Eine kanadische Wissenschaftlergruppe hat zeigen, dass auch Mäuse direkte Formen von Empathie spüren. Die Wissenschaftler spritzten einigen Tieren gestreckte Essigsäure in den Bauch. Die Erprobungstiere krümmten sich umso mehr vor Schmerzen, für den Fall, dass obendrein ihre Käfigmitbewohner sichtbar litten.

Das Reaktionsergebnis war dagegen lediglich bei Tieren zu besehen, die bereits eine Spanne im Container gemeinsam gelebt hatten. Leiden fremder Artgenossen fabrizierte im Unterschied dazu keine Effekten.

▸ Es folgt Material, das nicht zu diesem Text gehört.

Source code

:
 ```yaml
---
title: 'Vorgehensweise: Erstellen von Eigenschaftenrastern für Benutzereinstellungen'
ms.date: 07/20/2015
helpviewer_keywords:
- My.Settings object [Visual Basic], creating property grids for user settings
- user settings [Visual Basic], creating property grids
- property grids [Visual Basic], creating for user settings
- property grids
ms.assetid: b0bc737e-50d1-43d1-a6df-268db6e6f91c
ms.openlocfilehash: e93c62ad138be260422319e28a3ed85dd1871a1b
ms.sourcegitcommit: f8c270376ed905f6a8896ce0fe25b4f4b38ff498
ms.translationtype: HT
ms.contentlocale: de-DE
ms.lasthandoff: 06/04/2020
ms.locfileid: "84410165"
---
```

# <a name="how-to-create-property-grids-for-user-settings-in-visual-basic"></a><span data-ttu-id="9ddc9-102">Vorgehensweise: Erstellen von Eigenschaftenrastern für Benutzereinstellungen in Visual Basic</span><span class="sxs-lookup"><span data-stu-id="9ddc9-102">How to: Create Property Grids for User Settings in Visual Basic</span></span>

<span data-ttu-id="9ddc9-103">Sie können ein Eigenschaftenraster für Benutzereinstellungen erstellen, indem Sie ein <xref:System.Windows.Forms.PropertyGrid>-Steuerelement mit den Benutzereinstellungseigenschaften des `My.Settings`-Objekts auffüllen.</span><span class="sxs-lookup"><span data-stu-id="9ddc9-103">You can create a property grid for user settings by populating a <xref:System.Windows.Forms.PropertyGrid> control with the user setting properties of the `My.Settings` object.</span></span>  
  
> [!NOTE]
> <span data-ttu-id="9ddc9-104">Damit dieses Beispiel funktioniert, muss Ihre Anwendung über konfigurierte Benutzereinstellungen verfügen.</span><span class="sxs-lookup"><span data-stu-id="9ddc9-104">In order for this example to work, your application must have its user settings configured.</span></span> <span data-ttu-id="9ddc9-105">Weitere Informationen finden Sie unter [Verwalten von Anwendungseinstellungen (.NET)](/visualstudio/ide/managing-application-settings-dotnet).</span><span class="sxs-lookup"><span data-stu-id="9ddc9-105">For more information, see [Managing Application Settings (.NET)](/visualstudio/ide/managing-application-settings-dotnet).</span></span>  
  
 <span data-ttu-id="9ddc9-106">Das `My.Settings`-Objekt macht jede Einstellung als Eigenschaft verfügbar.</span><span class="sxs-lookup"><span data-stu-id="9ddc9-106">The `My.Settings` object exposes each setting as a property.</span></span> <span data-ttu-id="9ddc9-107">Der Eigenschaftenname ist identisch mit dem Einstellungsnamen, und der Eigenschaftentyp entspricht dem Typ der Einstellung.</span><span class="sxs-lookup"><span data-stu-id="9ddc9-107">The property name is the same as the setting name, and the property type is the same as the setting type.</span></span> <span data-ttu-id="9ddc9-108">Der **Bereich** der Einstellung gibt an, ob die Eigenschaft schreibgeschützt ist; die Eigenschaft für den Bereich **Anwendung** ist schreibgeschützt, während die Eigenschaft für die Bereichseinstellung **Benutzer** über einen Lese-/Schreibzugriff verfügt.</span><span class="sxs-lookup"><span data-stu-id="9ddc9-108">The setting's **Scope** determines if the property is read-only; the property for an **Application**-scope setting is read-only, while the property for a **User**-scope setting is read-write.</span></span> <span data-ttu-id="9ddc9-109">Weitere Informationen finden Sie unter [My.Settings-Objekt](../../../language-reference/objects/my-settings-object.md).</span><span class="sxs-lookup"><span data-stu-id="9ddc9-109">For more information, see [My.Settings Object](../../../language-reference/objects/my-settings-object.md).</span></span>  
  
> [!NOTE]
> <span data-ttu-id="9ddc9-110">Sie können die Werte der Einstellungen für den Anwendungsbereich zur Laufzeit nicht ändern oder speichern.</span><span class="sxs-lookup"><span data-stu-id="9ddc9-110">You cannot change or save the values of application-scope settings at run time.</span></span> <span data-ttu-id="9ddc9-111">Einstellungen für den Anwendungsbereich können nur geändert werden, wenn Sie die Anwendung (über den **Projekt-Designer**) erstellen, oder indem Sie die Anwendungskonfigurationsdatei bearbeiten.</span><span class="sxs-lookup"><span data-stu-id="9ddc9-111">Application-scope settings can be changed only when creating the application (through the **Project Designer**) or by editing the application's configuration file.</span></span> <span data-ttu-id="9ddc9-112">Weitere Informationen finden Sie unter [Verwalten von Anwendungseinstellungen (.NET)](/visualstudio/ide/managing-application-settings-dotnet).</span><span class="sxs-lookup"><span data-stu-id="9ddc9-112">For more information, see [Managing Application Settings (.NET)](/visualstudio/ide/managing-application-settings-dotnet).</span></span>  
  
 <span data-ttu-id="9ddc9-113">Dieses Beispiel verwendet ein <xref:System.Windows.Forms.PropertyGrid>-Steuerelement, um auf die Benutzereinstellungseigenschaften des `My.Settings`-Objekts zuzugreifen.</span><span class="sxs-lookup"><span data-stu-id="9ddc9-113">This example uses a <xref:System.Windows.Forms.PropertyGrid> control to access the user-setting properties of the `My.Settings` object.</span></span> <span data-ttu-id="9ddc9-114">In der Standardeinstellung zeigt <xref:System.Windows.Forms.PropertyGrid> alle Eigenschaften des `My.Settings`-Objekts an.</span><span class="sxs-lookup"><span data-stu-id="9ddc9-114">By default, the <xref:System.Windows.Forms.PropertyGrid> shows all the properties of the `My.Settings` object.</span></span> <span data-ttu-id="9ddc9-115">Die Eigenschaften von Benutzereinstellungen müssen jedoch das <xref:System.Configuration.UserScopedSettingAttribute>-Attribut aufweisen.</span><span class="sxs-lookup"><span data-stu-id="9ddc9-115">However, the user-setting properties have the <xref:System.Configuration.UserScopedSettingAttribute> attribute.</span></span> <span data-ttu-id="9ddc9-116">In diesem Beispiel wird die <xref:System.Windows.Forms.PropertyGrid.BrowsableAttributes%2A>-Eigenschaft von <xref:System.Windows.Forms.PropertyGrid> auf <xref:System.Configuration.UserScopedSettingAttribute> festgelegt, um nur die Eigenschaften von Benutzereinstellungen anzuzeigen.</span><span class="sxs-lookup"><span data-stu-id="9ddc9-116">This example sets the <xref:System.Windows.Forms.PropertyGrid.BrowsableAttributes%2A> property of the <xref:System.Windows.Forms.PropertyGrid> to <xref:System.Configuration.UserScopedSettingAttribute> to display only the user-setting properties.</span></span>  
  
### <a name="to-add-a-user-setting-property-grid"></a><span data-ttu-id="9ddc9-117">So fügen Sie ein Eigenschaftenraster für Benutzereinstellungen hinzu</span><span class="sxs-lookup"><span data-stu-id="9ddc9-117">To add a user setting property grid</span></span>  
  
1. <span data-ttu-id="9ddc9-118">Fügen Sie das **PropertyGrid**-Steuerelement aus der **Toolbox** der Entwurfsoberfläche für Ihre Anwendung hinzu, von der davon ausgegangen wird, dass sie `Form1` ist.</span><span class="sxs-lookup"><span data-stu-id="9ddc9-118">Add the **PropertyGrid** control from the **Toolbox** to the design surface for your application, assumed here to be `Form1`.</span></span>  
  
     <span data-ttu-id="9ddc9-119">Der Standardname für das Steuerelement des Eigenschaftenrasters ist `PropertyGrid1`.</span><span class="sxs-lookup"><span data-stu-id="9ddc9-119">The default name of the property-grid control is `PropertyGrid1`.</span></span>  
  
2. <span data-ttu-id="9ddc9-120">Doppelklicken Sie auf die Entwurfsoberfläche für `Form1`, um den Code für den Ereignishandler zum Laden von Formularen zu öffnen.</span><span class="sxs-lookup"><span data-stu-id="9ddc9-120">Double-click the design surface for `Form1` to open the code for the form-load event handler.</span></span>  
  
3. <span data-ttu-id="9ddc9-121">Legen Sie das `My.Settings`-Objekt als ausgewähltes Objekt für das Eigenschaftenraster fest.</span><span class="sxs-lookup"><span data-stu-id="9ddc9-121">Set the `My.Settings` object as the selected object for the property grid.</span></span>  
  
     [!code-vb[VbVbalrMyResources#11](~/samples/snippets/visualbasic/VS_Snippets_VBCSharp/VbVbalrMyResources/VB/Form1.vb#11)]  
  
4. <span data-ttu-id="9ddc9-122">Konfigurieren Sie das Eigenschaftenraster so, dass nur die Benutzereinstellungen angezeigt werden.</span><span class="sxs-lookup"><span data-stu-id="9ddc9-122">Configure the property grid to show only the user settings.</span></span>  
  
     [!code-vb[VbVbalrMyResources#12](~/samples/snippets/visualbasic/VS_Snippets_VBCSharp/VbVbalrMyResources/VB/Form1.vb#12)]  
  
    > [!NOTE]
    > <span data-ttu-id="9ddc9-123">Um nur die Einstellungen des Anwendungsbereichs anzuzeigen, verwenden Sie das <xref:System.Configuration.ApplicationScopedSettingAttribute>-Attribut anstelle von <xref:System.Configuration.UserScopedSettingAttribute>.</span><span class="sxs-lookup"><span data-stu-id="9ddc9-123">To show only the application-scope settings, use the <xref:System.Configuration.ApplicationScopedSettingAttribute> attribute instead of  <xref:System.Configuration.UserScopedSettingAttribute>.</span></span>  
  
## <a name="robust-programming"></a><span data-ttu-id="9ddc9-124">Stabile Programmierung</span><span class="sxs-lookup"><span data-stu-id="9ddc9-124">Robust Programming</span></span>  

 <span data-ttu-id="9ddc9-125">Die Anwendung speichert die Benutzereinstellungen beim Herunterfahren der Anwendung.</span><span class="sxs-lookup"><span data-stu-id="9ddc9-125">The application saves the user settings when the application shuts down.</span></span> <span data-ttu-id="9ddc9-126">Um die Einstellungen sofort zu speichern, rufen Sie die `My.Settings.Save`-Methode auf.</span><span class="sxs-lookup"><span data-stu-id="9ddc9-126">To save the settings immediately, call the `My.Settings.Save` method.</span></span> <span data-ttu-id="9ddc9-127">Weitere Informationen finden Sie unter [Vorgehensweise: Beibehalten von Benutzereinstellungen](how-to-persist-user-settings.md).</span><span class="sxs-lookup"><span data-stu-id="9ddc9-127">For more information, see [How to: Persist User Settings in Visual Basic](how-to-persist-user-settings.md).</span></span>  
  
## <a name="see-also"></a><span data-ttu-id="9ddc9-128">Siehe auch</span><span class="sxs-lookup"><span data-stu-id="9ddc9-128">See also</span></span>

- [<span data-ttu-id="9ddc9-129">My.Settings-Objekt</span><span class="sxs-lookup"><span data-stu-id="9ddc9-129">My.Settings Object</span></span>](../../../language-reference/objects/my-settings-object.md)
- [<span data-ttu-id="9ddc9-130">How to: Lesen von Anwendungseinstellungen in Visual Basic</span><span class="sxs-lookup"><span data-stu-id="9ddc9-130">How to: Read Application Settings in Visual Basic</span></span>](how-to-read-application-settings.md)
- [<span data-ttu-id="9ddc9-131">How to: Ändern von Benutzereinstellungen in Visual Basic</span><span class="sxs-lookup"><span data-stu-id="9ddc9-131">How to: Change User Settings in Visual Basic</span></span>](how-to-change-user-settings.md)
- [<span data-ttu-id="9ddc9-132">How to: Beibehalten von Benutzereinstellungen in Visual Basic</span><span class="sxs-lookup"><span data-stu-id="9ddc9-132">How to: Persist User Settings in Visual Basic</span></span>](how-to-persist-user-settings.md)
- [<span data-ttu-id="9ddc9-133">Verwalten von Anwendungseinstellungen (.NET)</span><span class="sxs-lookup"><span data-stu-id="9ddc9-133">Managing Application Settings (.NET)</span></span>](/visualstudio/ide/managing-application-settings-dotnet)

Ob sich Anteilnahme deaktivieren lässt?

Gleichfalls zwischen fremden Menschen ist Sympathie sicher nicht selbstverständlich, sondern bleibt mehrheitlich Angeschlossenen der eigenen Gruppe vorbehalten. Die Vergangenheit liefert reichlich Beispiele, darunter die Sklavenhaltung früherer Zeiten und die grausige Ermordung der Indios durch die kastilischen Soldaten nach der Entdeckung Amerikas:

Die Indigenen wurden einfach keineswegs als äquivalente Menschen angesehen. Sowie der Andere als zweitklassig oder überhaupt als Gegner deklariert wird, versiegt Mitleid womöglich – das beweist nicht zu guter Letzt die jüngere Geschichte Deutschlands auf schaurige Fasson.

Ohne Empathie kein Miteinander

Eine sympathielose Gesellschaftsstruktur ist längerfristig keineswegs überlebensfähig. Die Bereitschaft, Klarsicht für andere zu haben, persönliche Verbindungen zu knüpfen und Notlagen zu meiden, ist fortwährend die Grundlage für ein funktionierendes Zusammenleben.

Wer die Gefühlsregungen der anderen nicht zur Kenntnis nimmt und deren Interessen ständig übergeht, hat kurzfristig viele Feinde und ist abgekapselt. Doch falls die Qualifikation zu Anteilnahme und Mitgefühl unerlässliche Elemente des menschenwürdigen Zusammenlebens sind und eine Tugendhaftigkeit darstellen, warum finden wir es dann so widrig, selbst Sympathie zu bewirken?